◆ Supplied data
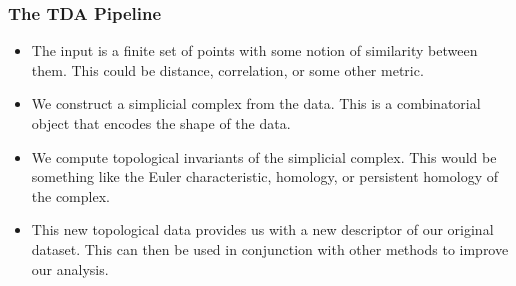 \documentclass{beamer}
\begin{document}
\begin{frame}%
\frametitle{The TDA Pipeline}

\begin{itemize}

\item The input is a finite set of points with some notion of similarity between them. This could be
  distance, correlation, or some other metric.
\pause

\item We construct a simplicial complex from the data. This is a combinatorial object that encodes
  the shape of the data.
\pause

\item We compute topological invariants of the simplicial complex. This would be something like the
  Euler characteristic, homology, or persistent homology of the complex.

\pause

\item This new topological data provides us with a new descriptor of our original dataset. This can then be used in
  conjunction with other methods to improve our analysis.


\end{itemize}

\end{frame}%
\end{document}
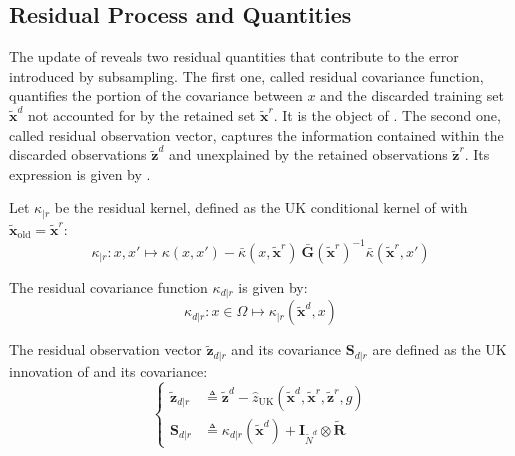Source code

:\subsection{Residual Process and Quantities}

The update of  reveals two residual quantities that contribute to the error introduced by subsampling. The first one, called residual covariance function, quantifies the portion of the covariance between $x$ and the discarded training set $\tilde{\mathbf{x}}^d$ not accounted for by the retained set $\tilde{\mathbf{x}}^r$. It is the object of . The second one, called residual observation vector, captures the information contained within the discarded observations $\tilde{\mathbf{z}}^d$ and unexplained by the retained observations $\tilde{\mathbf{z}}^r$. Its expression is given by .

\begin{definition}\label{th:residual_covariance_function}
	Let $\kappa_{|r}$ be the residual kernel, defined as the UK conditional kernel of  with $\tilde{\mathbf{x}}_{\mathrm{old}}=\tilde{\mathbf{x}}^r$:
	\begin{equation}
		\kappa_{|r}:x,x'\mapsto \kappa(x,x')-\bar{\kappa}(x,\tilde{\mathbf{x}}^r)\:\bar{\mathbf{G}}(\tilde{\mathbf{x}}^r)^{-1}\bar{\kappa}(\tilde{\mathbf{x}}^r,x')
	\end{equation}

	The residual covariance function $\kappa_{d|r}$ is given by:
	\begin{equation}
		\kappa_{d|r}:x\in\Omega\mapsto \kappa_{|r}(\tilde{\mathbf{x}}^d,x)
	\end{equation}
\end{definition}

\begin{definition}\label{th:residual_observation_vector}
	The residual observation vector $\tilde{\mathbf{z}}_{d|r}$ and its covariance $\mathbf{S}_{d|r}$ are defined as the UK innovation of  and its covariance:
	\begin{equation}
		\left\{\begin{aligned}
		\tilde{\mathbf{z}}_{d|r}&\triangleq\tilde{\mathbf{z}}^d-\hat{z}_{\mathrm{UK}}(\tilde{\mathbf{x}}^d,\tilde{\mathbf{x}}^r,\tilde{\mathbf{z}}^r,g)\\
		\mathbf{S}_{d|r}&\triangleq \kappa_{d|r}(\tilde{\mathbf{x}}^d)+\mathbf{I}_{\tilde{N}^d}\otimes\tilde{\mathbf{R}}
		\end{aligned}\right.
	\end{equation}
\end{definition}

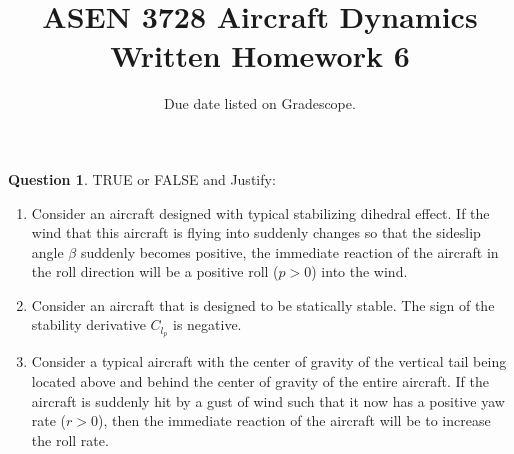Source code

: \documentclass{article}
\title{ASEN 3728 Aircraft Dynamics\\Written Homework 6}
\date{Due date listed on Gradescope.}
\theoremstyle{definition}
\newtheorem{question}{Question}
\begin{document}
\maketitle

\begin{question} TRUE or FALSE and Justify:
    \begin{enumerate}
        \item Consider an aircraft designed with typical stabilizing dihedral effect. If the wind that this aircraft is flying into suddenly changes so that the sideslip angle $\beta$ suddenly becomes positive, the immediate reaction of the aircraft in the roll direction will be a positive roll ($p > 0$) into the wind.

        \item Consider an aircraft that is designed to be statically stable. The sign of the stability derivative $C_{l_p}$ is negative.

        \item Consider a typical aircraft with the center of gravity of the vertical tail being located above and behind the center of gravity of the entire aircraft. If the aircraft is suddenly hit by a gust of wind such that it now has a positive yaw rate ($r > 0$), then the immediate reaction of the aircraft will be to increase the roll rate.
    \end{enumerate}
\end{question}

\vspace{0.1cm}
\clearpage
\end{document}
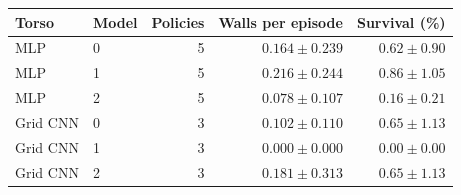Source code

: \begin{tabular}{llrrr}
\toprule
\rowcolor{Navy!8}
Torso & Model & Policies & Walls per episode & Survival (\%) \\
\midrule
MLP & 0 & 5 & $0.164\pm0.239$ & $0.62\pm0.90$ \\
MLP & 1 & 5 & $0.216\pm0.244$ & $0.86\pm1.05$ \\
MLP & 2 & 5 & $0.078\pm0.107$ & $0.16\pm0.21$ \\
\midrule
Grid CNN & 0 & 3 & $0.102\pm0.110$ & $0.65\pm1.13$ \\
Grid CNN & 1 & 3 & $0.000\pm0.000$ & $0.00\pm0.00$ \\
Grid CNN & 2 & 3 & $0.181\pm0.313$ & $0.65\pm1.13$ \\
\bottomrule
\end{tabular}
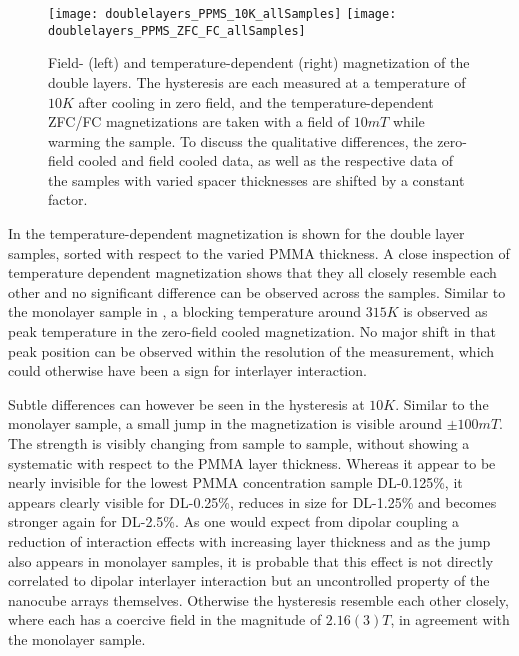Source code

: \documentclass[\main/dresen_thesis.tex]{subfiles}
\begin{document}
  \begin{figure}[tb]
    \centering
    \texttt{[image: doublelayers\_PPMS\_10K\_allSamples]}
    \texttt{[image: doublelayers\_PPMS\_ZFC\_FC\_allSamples]}
    \caption{\label{fig:doubleLayers:zfcFCData}Field- (left) and temperature-dependent (right) magnetization of the double layers. The hysteresis are each measured at a temperature of $10 \unit{K}$ after cooling in zero field, and the temperature-dependent ZFC/FC magnetizations are taken with a field of $10 \unit{mT}$ while warming the sample.  To discuss the qualitative differences, the zero-field cooled and field cooled data, as well as the respective data of the samples with varied spacer thicknesses are shifted by a constant factor.}
  \end{figure}

    In  the temperature-dependent magnetization is shown for the double layer samples, sorted with respect to the varied PMMA thickness.
    A close inspection of temperature dependent magnetization shows that they all closely resemble each other and no significant difference can be observed across the samples.
    Similar to the monolayer sample in , a blocking temperature around $315 \unit{K}$ is observed as peak temperature in the zero-field cooled magnetization.
    No major shift in that peak position can be observed within the resolution of the measurement, which could otherwise have been a sign for interlayer interaction.

    Subtle differences can however be seen in the hysteresis at $10 \unit{K}$.
    Similar to the monolayer sample, a small jump in the magnetization is visible around $\pm 100 \unit{mT}$.
    The strength is visibly changing from sample to sample, without showing a systematic with respect to the PMMA layer thickness.
    Whereas it appear to be nearly invisible for the lowest PMMA concentration sample DL-0.125\%, it appears clearly visible for DL-0.25\%, reduces in size for DL-1.25\% and becomes stronger again for DL-2.5\%.
    As one would expect from dipolar coupling a reduction of interaction effects with increasing layer thickness and as the jump also appears in monolayer samples, it is probable that this effect is not directly correlated to dipolar interlayer interaction but an uncontrolled property of the nanocube arrays themselves.
    Otherwise the hysteresis resemble each other closely, where each has a coercive field in the magnitude of $2.16(3) \unit{T}$, in agreement with the monolayer sample.
\end{document}
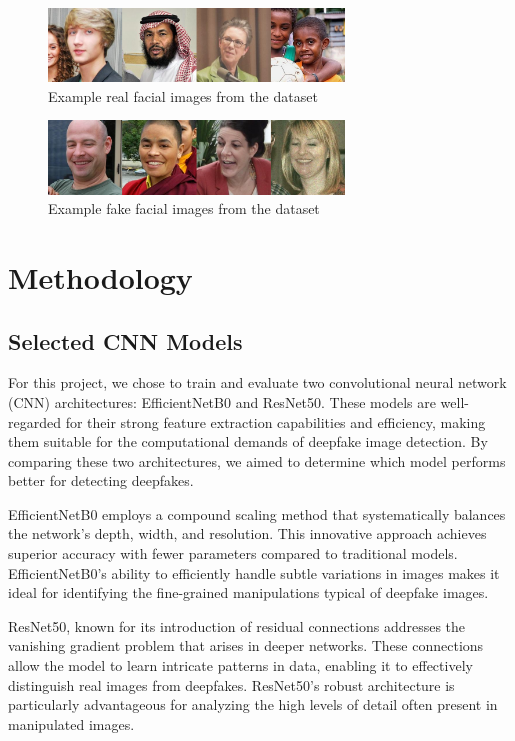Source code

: \documentclass[conference]{IEEEtran}
\begin{document}
\begin{figure}[ht]
\centering
\includegraphics[width=0.7\textwidth]{reall.png}
\caption{Example real facial images from the dataset}
\label{reall}
\end{figure} 
\begin{figure}[ht]
\centering
\includegraphics[width=0.7\textwidth]{fakee.png}
\caption{Example fake facial images from the dataset}
\label{fakee}
\end{figure} 


\section*{Methodology}

\subsection*{Selected CNN Models}
For this project, we chose to train and evaluate two convolutional neural network (CNN) architectures: EfficientNetB0 and ResNet50. These models are well-regarded for their strong feature extraction capabilities and efficiency, making them suitable for the computational demands of deepfake image detection. By comparing these two architectures, we aimed to determine which model performs better for detecting deepfakes.

EfficientNetB0 employs a compound scaling method that systematically balances the network's depth, width, and resolution. This innovative approach achieves superior accuracy with fewer parameters compared to traditional models. EfficientNetB0's ability to efficiently handle subtle variations in images makes it ideal for identifying the fine-grained manipulations typical of deepfake images.

ResNet50, known for its introduction of residual connections addresses the vanishing gradient problem that arises in deeper networks. These connections allow the model to learn intricate patterns in data, enabling it to effectively distinguish real images from deepfakes. ResNet50's robust architecture is particularly advantageous for analyzing the high levels of detail often present in manipulated images.
\end{document}
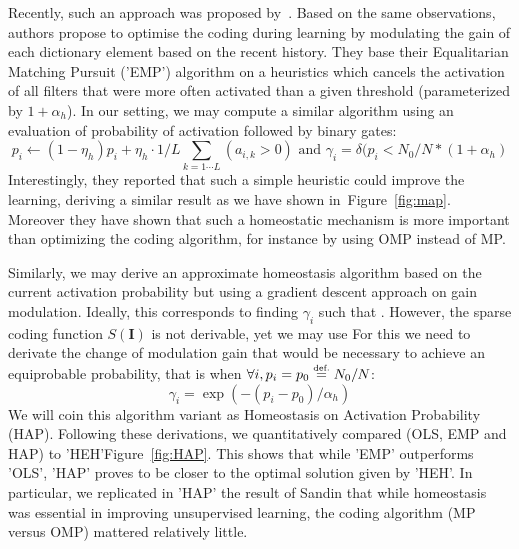 \documentclass[a4paper, 11pt, draft]{article} %
\newcommand{\image}{\mathbf{I}} %
\newcommand{\eqdef}{\ensuremath{\stackrel{\mbox{\upshape\tiny def.}}{=}}}
\newcommand{\seeFig}[1]{Figure~\ref{fig:#1}}%
\begin{document}
Recently, such an approach was proposed by~\citet{Sandin17}. Based on the same observations, authors propose to optimise the coding during learning by modulating the gain of each dictionary element based on the recent history. They base their Equalitarian Matching Pursuit ('EMP') algorithm on a heuristics which cancels the activation of all filters that were more often activated than a given threshold (parameterized by $1+\alpha_h$). In our setting, we may compute a similar algorithm using an evaluation of probability of activation followed by binary gates:
\begin{equation}%
p_i \leftarrow (1- \eta_h ) p_i + \eta_h \cdot 1/L\sum_{k=1\cdots L} (a_{i, k} > 0) \textrm{ and }
\gamma_i = \delta (p_i < N_0/N*(1+\alpha_h)
\end{equation}%
Interestingly, they reported that such a simple heuristic could improve the learning, deriving a similar result as we have shown in~\seeFig{map}. Moreover they have shown that such a homeostatic mechanism is more important than optimizing the coding algorithm, for instance by using OMP instead of MP.

Similarly, we may derive an approximate homeostasis algorithm based on the current activation probability but using a gradient descent approach on gain modulation. Ideally, this corresponds to finding $\gamma_i$ such that . However, the sparse coding function $S(\image)$ is not derivable, yet we may use 
For this we need to derivate the change of modulation gain that would be necessary to achieve an equiprobable probability, that is when $\forall i, p_i = p_0 \eqdef N_0 / N$:
\begin{equation}%
\gamma_i = \exp(-(p_i - p_0) / \alpha_h)
\end{equation}%
We will coin this algorithm variant as Homeostasis on Activation Probability (HAP). %
Following these derivations, we quantitatively compared (OLS, EMP and HAP) to 'HEH'\seeFig{HAP}. This shows that while 'EMP' outperforms 'OLS', 'HAP' proves to be closer to the optimal solution given by 'HEH'.
In particular, we replicated in 'HAP' the result of Sandin that while homeostasis was essential in improving unsupervised learning, the coding algorithm (MP versus OMP) mattered relatively little. 
\end{document}
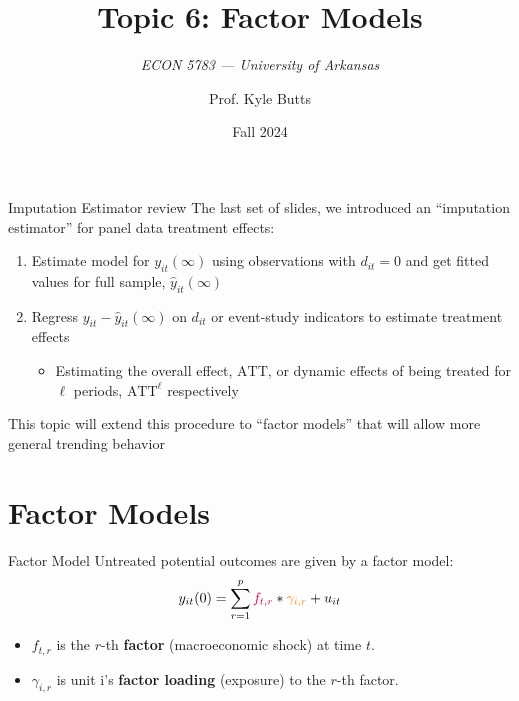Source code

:\documentclass[aspectratio=169,t,11pt,table]{beamer}
\title{Topic 6: Factor Models}
\subtitle{\it  ECON 5783 — University of Arkansas}
\date{Fall 2024}
\author{Prof. Kyle Butts}
\begin{document}
\begin{frame}
\maketitle

\end{frame}

\begin{frame}{Imputation Estimator review}
  The last set of slides, we introduced an ``imputation estimator'' for panel data treatment effects:

  \begin{enumerate}
    \item Estimate model for $y_{it}(\infty)$ using observations with $d_{it} = 0$ and get fitted values for full sample, $\hat{y}_{it}(\infty)$
    
    \item Regress $y_{it} - \hat{y}_{it}(\infty)$ on $d_{it}$ or event-study indicators to estimate treatment effects
    \begin{itemize}
      \item Estimating the overall effect, $\text{ATT}$, or dynamic effects of being treated for $\ell$ periods, $\text{ATT}^\ell$ respectively
    \end{itemize}
  \end{enumerate}
  
  \pause
  \bigskip
  This topic will extend this procedure to ``factor models'' that will allow more general trending behavior
\end{frame}

\section{Factor Models}

\begin{frame}{Factor Model}
  Untreated potential outcomes are given by a factor model:
  $$
    y_{it}(0) = \sum_{r = 1}^{p} {\color{purple}f_{t,r}} * {\color{orange}\gamma_{i,r}} + u_{it}
  $$

  \begin{itemize}
    \item $f_{t, r}$ is the $r$-th \textbf{\color{purple} factor} (macroeconomic shock) at time $t$.
    \item $\gamma_{i,r}$ is unit i's \textbf{\color{orange} factor loading} (exposure) to the $r$-th factor.
  \end{itemize}
\end{frame}
\end{document}
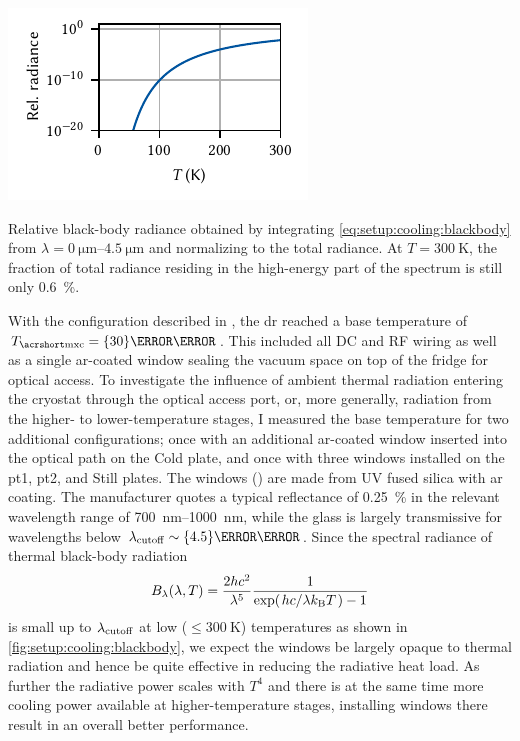\begin{marginfigure}
    \centering
    \includegraphics{img/pdf/setup/black_body_radiance}
    \caption[]{
        Relative black-body radiance obtained by integrating \cref{eq:setup:cooling:blackbody} from $\lambda = \qtyrange{0}{4.5}{\micro\meter}$ and normalizing to the total radiance.
        At $T=\qty{300}{\kelvin}$, the fraction of total radiance residing in the high-energy part of the spectrum is still only \qty{0.6}{\percent}.
    }
    \label{fig:setup:cooling:blackbody}
\end{marginfigure}

With the configuration described in , the \gls{dr} reached a base temperature of $\Tmxc = \qty{30}{\milli\kelvin}$.
This included all DC and RF wiring as well as a single \gls{ar}-coated window sealing the vacuum space on top of the fridge for optical access.
To investigate the influence of ambient thermal radiation entering the cryostat through the optical access port, or, more generally, radiation from the higher- to lower-temperature stages, I measured the base temperature for two additional configurations; once with an additional \gls{ar}-coated window inserted into the optical path on the Cold plate, and once with three windows installed on the \gls{pt1}, \gls{pt2}, and Still plates.
The windows (\thewindow) are made from UV fused silica with \gls{ar} coating.
The manufacturer quotes a typical reflectance of \qty{0.25}{\percent} in the relevant wavelength range of \qtyrange{700}{1000}{\nano\meter}, while the glass is largely transmissive for wavelengths below $\lambda_{\mr{cutoff}}\sim\qty{4.5}{\micro\meter}$.
Since the spectral radiance of thermal black-body radiation~\cite{Planck1900}
\begin{equation}\label{eq:setup:cooling:blackbody}
    B_\lambda(\lambda, T) = \frac{2 h c^2}{\lambda^5}\frac{1}{\exp(\flatfrac{hc}{\lambda\kb T}) - 1}
\end{equation}
is small up to $\lambda_{\mathrm{cutoff}}$ at low ($\leq\qty{300}{\kelvin}$) temperatures as shown in \cref{fig:setup:cooling:blackbody}, we expect the windows be largely opaque to thermal radiation and hence be quite effective in reducing the radiative heat load.
As further the radiative power scales with $T^4$ and there is at the same time more cooling power available at higher-temperature stages, installing windows there result in an overall better performance.


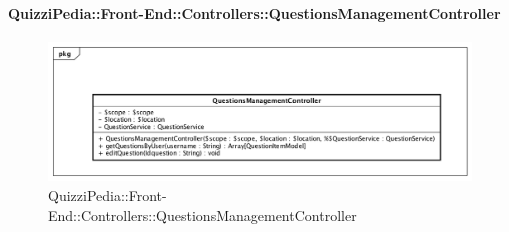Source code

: \paragraph{QuizziPedia::Front-End::Controllers::QuestionsManagementController}
\begin{figure} [ht]
	\centering
	\includegraphics[scale=0.80]{UML/Classi/Front-End/QuizziPedia_Front-end_Controller_QuestionsManagementController.png}
	\caption{QuizziPedia::Front-End::Controllers::QuestionsManagementController}
\end{figure} \FloatBarrier
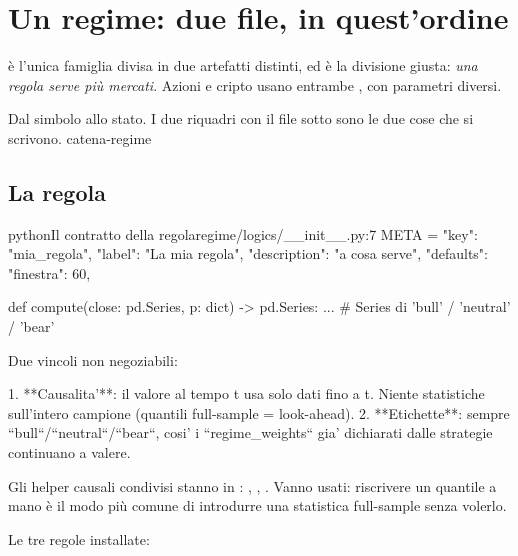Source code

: \section{Un regime: due file, in quest'ordine}\label{sez:nuovo-regime}

\pkgRegime{} è l'unica famiglia divisa in due artefatti distinti, ed è la
divisione giusta: \emph{una regola serve più mercati}. Azioni e cripto usano
entrambe , con parametri diversi.

  {Dal simbolo allo stato. I due riquadri con il file sotto sono le due cose
   che si scrivono.}
  {catena-regime}

\subsection{La regola}

\begin{codiceInterno}{python}{Il contratto della regola}{regime/logics/\_\_init\_\_.py:7}
    META = {
        "key": "mia_regola",
        "label": "La mia regola",
        "description": "a cosa serve",
        "defaults": {"finestra": 60},
    }

    def compute(close: pd.Series, p: dict) -> pd.Series:
        ...   # Series di 'bull' / 'neutral' / 'bear'

Due vincoli non negoziabili:

1. **Causalita'**: il valore al tempo t usa solo dati fino a t. Niente
   statistiche sull'intero campione (quantili full-sample = look-ahead).
2. **Etichette**: sempre ``bull``/``neutral``/``bear``, cosi' i
   ``regime_weights`` gia' dichiarati dalle strategie continuano a valere.
\end{codiceInterno}

\noindent
Gli helper causali condivisi stanno in :
, ,
. Vanno usati: riscrivere un quantile a mano è il modo
più comune di introdurre una statistica full-sample senza volerlo.

Le tre regole installate:

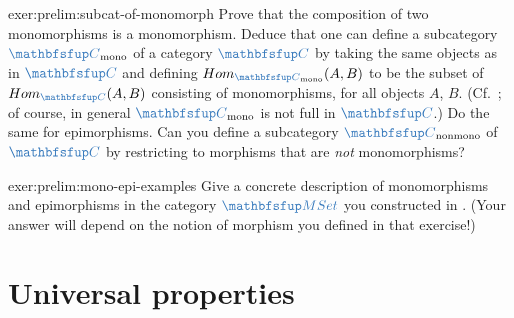 \begin{exer}{}{exer:prelim:subcat-of-monomorph}
  Prove that the composition of two monomorphisms is a
  monomorphism. Deduce that one can define a subcategory
  $\categ{C}_{\mathrm{mono}}$ of a category $\categ{C}$ by taking the
  same objects as in $\categ{C}$ and defining
  $\Hom_{\categ{C}_{\mathrm{mono}}}(A,B)$ to be the subset of
  $\Hom_{\categ{C}}(A,B)$ consisting of monomorphisms, for all objects
  $A$, $B$. (Cf.\ ; of course, in general
  $\categ{C}_{\mathrm{mono}}$ is not full in $\categ{C}$.) Do the same
  for epimorphisms. Can you define a subcategory
  $\categ{C}_{\mathrm{nonmono}}$ of $\categ{C}$ by restricting to
  morphisms that are \emph{not} monomorphisms?
\end{exer}

\begin{exer}{}{exer:prelim:mono-epi-examples}
  Give a concrete description of monomorphisms and epimorphisms in the
  category $\categ{MSet}$ you constructed in
  . (Your answer will depend on the
  notion of morphism you defined in that exercise!)
\end{exer}

\section{Universal properties}%
\label{sec:prelims:universal-properties}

◆ Exercise
Look above for every line with the word "cutoff" and copy it.

◆ Response area
The manufacturer quotes a typical reflectance of \qty{0.25}{\percent} in the relevant wavelength range of \qtyrange{700}{1000}{\nano\meter}, while the glass is largely transmissive for wavelengths below $\lambda_{\mr{cutoff}}\sim\qty{4.5}{\micro\meter}$.
is small up to $\lambda_{\mathrm{cutoff}}$ at low ($\leq\qty{300}{\kelvin}$) temperatures as shown in \cref{fig:setup:cooling:blackbody}, we expect the windows be largely opaque to thermal radiation and hence be quite effective in reducing the radiative heat load.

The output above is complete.